Ia tak tahu apa salah ibunya. Ia bahkan tak pernah melihat wajah ibunya sekalipun, atau bahkan tau nama sang ibu. Yang ia tahu hanya ia harus patuh kepada sang nenek dan kakeknya, dan tak bertanya apapun karena itu hanya akan membuat mereka marah.
Segera setelah Alisha kecil menghabiskan makanan nya dan mencuci piring nya, dia kembali ke kamar nya untuk tidur siang. Namun, suara piring pecah kembali terdengar dari dapur, disusul dengan teriakan maki dari sang nenek dan bentak dari sang kakek. Ya, mereka berkelahi lagi. Itu sudah menjadi rutinitas Alisha kecil untuk bersembunyi di kamarnya dan mendengar kakek dan neneknya berkelahi. Ia bahkan hafal dengan nadanya, juga kalimat makian yang akan selalu diucapkan oleh mereka. Suara teriakan dan amarah yang meledak setiap hari, bak jam weker yang rusak dan tak pernah dimatikan.
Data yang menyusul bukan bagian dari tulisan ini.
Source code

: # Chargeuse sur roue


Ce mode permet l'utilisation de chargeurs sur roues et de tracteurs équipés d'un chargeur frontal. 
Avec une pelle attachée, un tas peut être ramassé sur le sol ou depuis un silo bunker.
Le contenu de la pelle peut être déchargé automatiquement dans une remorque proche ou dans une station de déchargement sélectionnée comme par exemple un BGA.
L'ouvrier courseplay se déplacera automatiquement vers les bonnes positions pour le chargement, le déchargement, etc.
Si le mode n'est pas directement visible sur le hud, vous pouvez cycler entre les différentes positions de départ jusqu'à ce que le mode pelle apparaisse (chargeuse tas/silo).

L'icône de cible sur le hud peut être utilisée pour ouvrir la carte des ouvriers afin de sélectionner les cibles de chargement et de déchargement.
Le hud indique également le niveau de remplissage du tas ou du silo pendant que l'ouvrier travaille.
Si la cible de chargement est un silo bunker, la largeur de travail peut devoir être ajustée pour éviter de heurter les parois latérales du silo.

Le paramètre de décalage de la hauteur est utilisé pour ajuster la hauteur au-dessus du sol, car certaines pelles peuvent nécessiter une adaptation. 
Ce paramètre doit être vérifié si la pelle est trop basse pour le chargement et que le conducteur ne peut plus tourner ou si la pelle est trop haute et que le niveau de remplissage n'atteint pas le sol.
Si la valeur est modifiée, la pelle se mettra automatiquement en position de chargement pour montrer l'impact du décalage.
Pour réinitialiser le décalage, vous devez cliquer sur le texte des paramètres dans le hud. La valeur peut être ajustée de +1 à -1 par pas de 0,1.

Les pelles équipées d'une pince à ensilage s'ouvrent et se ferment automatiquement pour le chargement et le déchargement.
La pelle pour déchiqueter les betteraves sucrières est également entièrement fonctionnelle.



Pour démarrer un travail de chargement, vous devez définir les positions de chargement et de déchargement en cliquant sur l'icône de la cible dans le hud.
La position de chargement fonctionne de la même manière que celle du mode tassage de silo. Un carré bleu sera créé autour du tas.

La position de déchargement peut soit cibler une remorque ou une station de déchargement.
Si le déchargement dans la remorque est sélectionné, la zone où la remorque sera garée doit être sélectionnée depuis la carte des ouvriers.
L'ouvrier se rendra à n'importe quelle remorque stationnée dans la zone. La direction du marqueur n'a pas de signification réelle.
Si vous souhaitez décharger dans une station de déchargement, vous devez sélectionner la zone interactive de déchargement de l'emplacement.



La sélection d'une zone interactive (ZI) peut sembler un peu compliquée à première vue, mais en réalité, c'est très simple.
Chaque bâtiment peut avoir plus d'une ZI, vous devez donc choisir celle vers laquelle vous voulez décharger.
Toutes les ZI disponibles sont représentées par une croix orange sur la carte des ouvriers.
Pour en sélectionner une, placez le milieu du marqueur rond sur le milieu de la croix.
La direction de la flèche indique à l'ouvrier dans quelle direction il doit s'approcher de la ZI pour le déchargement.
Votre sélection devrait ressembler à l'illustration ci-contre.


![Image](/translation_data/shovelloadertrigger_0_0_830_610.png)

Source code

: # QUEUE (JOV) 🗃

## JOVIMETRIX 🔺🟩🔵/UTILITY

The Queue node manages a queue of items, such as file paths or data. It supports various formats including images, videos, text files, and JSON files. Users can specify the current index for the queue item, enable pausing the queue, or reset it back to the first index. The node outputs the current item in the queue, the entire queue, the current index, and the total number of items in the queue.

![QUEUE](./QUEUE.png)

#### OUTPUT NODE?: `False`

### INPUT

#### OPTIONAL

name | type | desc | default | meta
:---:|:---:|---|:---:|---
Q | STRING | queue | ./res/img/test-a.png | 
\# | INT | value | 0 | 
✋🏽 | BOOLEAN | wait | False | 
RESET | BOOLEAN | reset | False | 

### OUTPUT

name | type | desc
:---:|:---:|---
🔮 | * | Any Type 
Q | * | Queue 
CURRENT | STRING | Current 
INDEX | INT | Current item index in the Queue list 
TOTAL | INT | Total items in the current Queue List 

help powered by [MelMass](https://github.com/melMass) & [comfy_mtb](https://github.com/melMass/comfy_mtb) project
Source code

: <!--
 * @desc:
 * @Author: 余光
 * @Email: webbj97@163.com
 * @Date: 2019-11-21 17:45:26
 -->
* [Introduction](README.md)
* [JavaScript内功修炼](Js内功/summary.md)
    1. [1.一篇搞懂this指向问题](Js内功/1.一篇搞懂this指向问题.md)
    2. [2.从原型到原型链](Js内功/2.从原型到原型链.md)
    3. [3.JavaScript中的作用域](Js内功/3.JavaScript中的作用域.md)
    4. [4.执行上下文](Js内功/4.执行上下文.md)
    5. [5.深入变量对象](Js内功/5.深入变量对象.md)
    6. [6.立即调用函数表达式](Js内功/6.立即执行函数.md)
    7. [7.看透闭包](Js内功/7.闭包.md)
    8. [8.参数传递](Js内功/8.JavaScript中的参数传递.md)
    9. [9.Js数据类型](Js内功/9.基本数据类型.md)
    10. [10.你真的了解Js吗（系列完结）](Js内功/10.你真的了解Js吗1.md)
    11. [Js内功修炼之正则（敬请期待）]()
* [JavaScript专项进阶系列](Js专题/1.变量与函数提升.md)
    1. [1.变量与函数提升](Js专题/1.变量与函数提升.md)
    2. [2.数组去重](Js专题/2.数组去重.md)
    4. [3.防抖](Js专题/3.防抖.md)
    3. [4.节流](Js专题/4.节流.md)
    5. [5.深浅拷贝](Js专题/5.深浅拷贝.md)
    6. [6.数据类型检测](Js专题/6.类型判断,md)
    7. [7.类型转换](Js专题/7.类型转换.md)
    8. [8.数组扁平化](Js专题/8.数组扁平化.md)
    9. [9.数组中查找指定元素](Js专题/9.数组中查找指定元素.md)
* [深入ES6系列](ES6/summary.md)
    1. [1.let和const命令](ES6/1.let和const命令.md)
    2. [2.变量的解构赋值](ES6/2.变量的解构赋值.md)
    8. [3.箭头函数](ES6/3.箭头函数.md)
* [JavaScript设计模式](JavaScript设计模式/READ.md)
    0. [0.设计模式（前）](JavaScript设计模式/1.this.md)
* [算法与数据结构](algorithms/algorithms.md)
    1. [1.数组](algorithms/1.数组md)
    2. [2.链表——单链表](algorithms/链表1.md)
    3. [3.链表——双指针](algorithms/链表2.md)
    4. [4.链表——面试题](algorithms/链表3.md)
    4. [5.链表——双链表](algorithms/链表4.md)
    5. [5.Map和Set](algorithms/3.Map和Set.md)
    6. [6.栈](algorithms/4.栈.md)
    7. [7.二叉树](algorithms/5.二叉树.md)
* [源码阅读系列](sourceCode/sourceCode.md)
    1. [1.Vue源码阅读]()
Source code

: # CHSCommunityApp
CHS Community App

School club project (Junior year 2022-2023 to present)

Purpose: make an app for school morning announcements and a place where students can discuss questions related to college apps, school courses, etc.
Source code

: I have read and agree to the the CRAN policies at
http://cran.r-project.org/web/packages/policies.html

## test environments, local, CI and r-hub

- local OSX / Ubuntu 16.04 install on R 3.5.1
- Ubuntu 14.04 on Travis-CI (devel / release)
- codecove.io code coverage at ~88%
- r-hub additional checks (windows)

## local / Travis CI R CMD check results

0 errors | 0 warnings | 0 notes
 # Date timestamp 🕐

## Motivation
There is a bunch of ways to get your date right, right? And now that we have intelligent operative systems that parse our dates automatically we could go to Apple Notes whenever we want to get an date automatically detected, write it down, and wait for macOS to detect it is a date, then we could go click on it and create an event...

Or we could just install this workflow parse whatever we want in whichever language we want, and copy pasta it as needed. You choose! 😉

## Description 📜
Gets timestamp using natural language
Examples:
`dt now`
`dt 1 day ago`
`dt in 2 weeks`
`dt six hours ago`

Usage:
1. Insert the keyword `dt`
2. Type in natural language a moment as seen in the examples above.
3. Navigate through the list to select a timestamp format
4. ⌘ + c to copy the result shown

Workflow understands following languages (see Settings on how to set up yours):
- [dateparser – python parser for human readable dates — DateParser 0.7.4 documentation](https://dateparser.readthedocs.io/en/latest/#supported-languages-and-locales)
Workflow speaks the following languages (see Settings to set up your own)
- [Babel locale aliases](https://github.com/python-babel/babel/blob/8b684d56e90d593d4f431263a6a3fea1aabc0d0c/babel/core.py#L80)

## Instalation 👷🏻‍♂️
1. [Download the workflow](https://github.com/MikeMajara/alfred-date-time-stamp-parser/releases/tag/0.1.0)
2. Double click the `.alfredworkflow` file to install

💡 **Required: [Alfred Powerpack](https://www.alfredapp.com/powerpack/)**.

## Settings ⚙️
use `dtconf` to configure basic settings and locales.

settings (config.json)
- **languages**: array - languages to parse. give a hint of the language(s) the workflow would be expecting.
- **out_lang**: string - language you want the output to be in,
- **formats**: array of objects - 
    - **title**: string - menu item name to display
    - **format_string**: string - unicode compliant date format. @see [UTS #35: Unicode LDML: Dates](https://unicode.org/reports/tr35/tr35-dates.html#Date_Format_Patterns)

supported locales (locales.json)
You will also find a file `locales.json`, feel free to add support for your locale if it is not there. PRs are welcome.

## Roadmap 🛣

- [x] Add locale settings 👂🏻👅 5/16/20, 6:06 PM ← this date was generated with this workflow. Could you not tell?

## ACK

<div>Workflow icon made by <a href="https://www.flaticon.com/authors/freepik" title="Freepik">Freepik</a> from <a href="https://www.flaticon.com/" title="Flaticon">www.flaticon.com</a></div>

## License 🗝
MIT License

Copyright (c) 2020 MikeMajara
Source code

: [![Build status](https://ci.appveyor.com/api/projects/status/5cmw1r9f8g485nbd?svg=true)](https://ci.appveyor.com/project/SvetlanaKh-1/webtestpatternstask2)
Semua itu awalnya menakutkan bagi Alisha kecil, tapi makin lama dia sudah terbiasa. Tapi hal yang paling menakutkan baginya adalah ketika mereka selesai bertengkar dan semuanya kembali hening. Karena pada saat itu juga, sang nenek akan menghampiri nya dan mengatakan kalimat-kalimat yang sangat menyakitkan bagi Alisha kecil.
"kamu juga salah, pembawa sial! Kalau kau gak lahir, pasti semuanya gak bakal makin berantakan!" bentak sang nenek pada Alisha.
Malam harinya, Alisha sedang berbaring di kamarnya sambil menatap ke arah langit-langit. Ia tak menangis bahkan usai di bentak seperti itu oleh neneknya. Itu karena dia sudah terbiasa, dianggap sebagai anak pembawa sial dimana-mana, bahkan oleh keluarga nya sendiri. Terkadang dia bertanya-tanya, apakah dia punya ibu dan ayah yang menyayangi nya. Tapi dia selalu memendam semua pertanyaan itu dalam kepalanya, karena dia berpikir kalau semua itu hanya akan berakhir sia-sia.
Itulah yang dipikirkan oleh Alisha kecil, anak kecil yang baru berusia tiga tahun. Dimana anak sepantaran nya seharusnya menjalani hidup dengan bahagia dan penuh kasih sayang. Berbeda dengan kehidupan Alisha kecil yang penuh dengan makian dan pukulan.